━━━ INFORMATION SHOWN

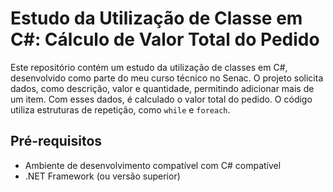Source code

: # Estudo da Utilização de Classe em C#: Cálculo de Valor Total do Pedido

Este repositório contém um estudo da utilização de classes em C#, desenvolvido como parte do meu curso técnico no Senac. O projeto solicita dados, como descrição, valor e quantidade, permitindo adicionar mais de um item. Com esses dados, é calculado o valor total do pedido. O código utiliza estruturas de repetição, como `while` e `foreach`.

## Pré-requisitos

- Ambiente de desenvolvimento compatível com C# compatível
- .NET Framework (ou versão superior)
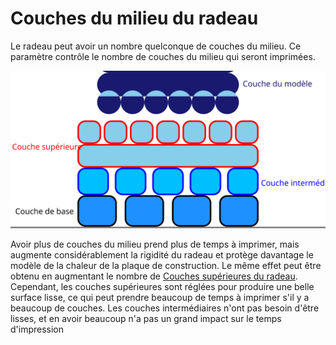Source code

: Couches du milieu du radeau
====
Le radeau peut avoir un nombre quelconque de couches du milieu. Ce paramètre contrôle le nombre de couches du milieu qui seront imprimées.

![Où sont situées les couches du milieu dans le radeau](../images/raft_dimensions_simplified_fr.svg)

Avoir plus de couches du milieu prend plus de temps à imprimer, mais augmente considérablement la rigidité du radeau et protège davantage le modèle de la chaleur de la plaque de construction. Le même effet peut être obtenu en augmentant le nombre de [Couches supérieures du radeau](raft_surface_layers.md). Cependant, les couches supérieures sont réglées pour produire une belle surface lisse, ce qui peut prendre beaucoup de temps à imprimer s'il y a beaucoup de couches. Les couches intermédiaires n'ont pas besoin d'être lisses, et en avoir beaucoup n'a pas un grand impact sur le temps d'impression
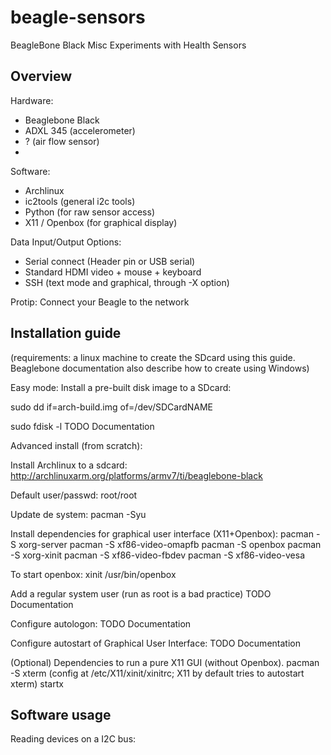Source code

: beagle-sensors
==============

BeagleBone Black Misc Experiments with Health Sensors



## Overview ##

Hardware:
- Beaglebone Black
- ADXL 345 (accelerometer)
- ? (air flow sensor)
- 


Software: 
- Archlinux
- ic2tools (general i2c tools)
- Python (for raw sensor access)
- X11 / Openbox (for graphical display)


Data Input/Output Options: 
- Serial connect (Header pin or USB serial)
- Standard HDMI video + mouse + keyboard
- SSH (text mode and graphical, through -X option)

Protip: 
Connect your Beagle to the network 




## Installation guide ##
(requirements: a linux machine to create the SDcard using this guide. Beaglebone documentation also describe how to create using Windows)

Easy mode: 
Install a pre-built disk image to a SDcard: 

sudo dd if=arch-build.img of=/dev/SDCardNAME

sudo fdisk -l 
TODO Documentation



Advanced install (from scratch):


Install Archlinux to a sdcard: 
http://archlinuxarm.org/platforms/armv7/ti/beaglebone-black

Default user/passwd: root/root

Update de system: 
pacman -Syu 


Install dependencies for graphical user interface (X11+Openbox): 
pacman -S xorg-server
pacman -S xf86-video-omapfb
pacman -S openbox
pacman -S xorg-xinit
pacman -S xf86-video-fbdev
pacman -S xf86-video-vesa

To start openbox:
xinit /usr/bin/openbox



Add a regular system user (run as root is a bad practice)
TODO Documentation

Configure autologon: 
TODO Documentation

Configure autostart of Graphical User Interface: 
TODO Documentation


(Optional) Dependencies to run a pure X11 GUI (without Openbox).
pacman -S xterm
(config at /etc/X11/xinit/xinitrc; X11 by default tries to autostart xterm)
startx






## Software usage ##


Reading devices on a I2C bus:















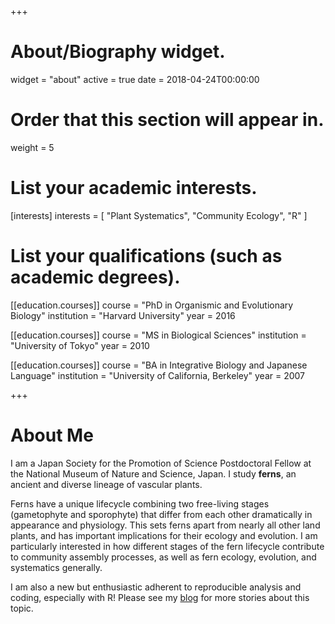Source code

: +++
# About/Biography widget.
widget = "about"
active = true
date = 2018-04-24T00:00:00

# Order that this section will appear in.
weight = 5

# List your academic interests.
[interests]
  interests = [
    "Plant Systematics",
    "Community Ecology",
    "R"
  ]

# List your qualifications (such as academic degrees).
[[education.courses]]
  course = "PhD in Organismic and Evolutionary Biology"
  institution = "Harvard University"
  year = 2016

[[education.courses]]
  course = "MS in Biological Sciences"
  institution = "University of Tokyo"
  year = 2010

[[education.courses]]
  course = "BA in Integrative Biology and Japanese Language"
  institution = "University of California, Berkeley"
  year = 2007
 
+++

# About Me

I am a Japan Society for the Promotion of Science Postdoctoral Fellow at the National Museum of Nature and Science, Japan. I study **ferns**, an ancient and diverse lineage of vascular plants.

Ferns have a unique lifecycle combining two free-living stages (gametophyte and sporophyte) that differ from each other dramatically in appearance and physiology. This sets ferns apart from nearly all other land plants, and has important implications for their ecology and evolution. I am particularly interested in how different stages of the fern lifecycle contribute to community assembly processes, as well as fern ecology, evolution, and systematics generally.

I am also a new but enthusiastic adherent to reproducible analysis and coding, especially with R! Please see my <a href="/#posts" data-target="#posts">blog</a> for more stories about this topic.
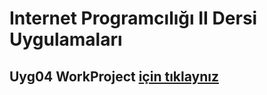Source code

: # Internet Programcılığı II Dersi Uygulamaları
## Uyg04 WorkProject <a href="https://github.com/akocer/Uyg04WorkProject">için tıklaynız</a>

━━━━━━

ACTION ITEM =>
Starting at the first line of the data, set down each line exactly until you have copied the line with "dans le radeau](../images/raft_dimensions_simplified_fr.svg)", but leave the pictures out.

EXPECTED ANSWER =>
Source code

: # Estudo da Utilização de Classe em C#: Cálculo de Valor Total do Pedido

Este repositório contém um estudo da utilização de classes em C#, desenvolvido como parte do meu curso técnico no Senac. O projeto solicita dados, como descrição, valor e quantidade, permitindo adicionar mais de um item. Com esses dados, é calculado o valor total do pedido. O código utiliza estruturas de repetição, como `while` e `foreach`.

## Pré-requisitos

- Ambiente de desenvolvimento compatível com C# compatível
- .NET Framework (ou versão superior)
Source code

: Couches du milieu du radeau
====
Le radeau peut avoir un nombre quelconque de couches du milieu. Ce paramètre contrôle le nombre de couches du milieu qui seront imprimées.

![Où sont situées les couches du milieu dans le radeau](../images/raft_dimensions_simplified_fr.svg)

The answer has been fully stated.